- [Exercise]: Your task is to transcribe the entries below exactly, beginning with the line containing "mobility is high." and ending with the final line, and to add nothing else.

++++ Source data ++++

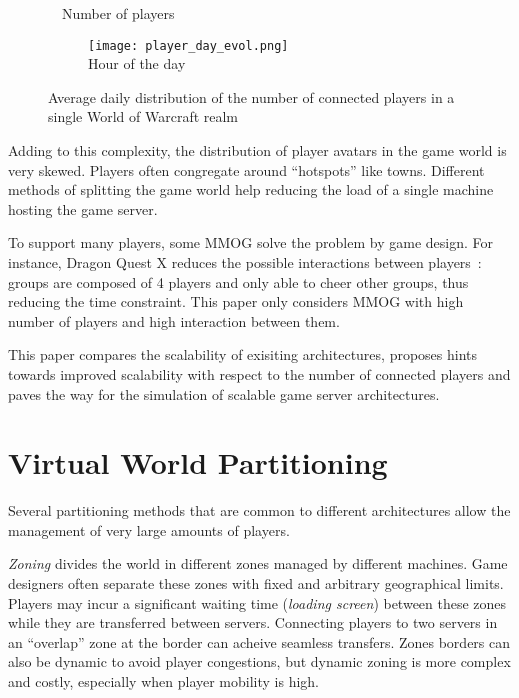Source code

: \documentclass[conference]{IEEEtran}
\begin{document}
\begin{figure}
	\centering
	\begin{sideways}\qquad~~Number of players\end{sideways}
	\begin{subfigure}[b]{7.5cm}
		\centering
		\texttt{[image: player\_day\_evol.png]}\\
		Hour of the day
	\end{subfigure}
	\caption{Average daily distribution of the number of connected players in a single World of Warcraft realm}
	\label{fig:player_day_evol}
\end{figure}


Adding to this complexity, the distribution of player avatars in the game world is very skewed. Players often congregate around ``hotspots'' like towns. Different methods of splitting the game world help reducing the load of a single machine hosting the game server.

To support many players, some MMOG solve the problem by game design. For instance, Dragon Quest X reduces the possible interactions between players~: groups are composed of 4 players and only able to cheer other groups, thus reducing the time constraint. This paper only considers MMOG with high number of players and high interaction between them.

This paper compares the scalability of exisiting architectures, proposes hints towards improved scalability with respect to the number of connected players and paves the way for the simulation of scalable game server architectures.

\section{Virtual World Partitioning}

Several partitioning methods that are common to different architectures allow the management of very large amounts of players.

\textit{Zoning} divides the world in different zones managed by different machines. Game designers often separate these zones with fixed and arbitrary geographical limits. Players may incur a significant waiting time (\textit{loading screen}) between these zones while they are transferred between servers. Connecting players to two servers in an ``overlap'' zone at the border can acheive seamless transfers. Zones borders can also be dynamic to avoid player congestions, but dynamic zoning is more complex and costly, especially when player mobility is high.
\end{document}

++++

- [Response to the task]:
\textit{Zoning} divides the world in different zones managed by different machines. Game designers often separate these zones with fixed and arbitrary geographical limits. Players may incur a significant waiting time (\textit{loading screen}) between these zones while they are transferred between servers. Connecting players to two servers in an ``overlap'' zone at the border can acheive seamless transfers. Zones borders can also be dynamic to avoid player congestions, but dynamic zoning is more complex and costly, especially when player mobility is high.
\end{document}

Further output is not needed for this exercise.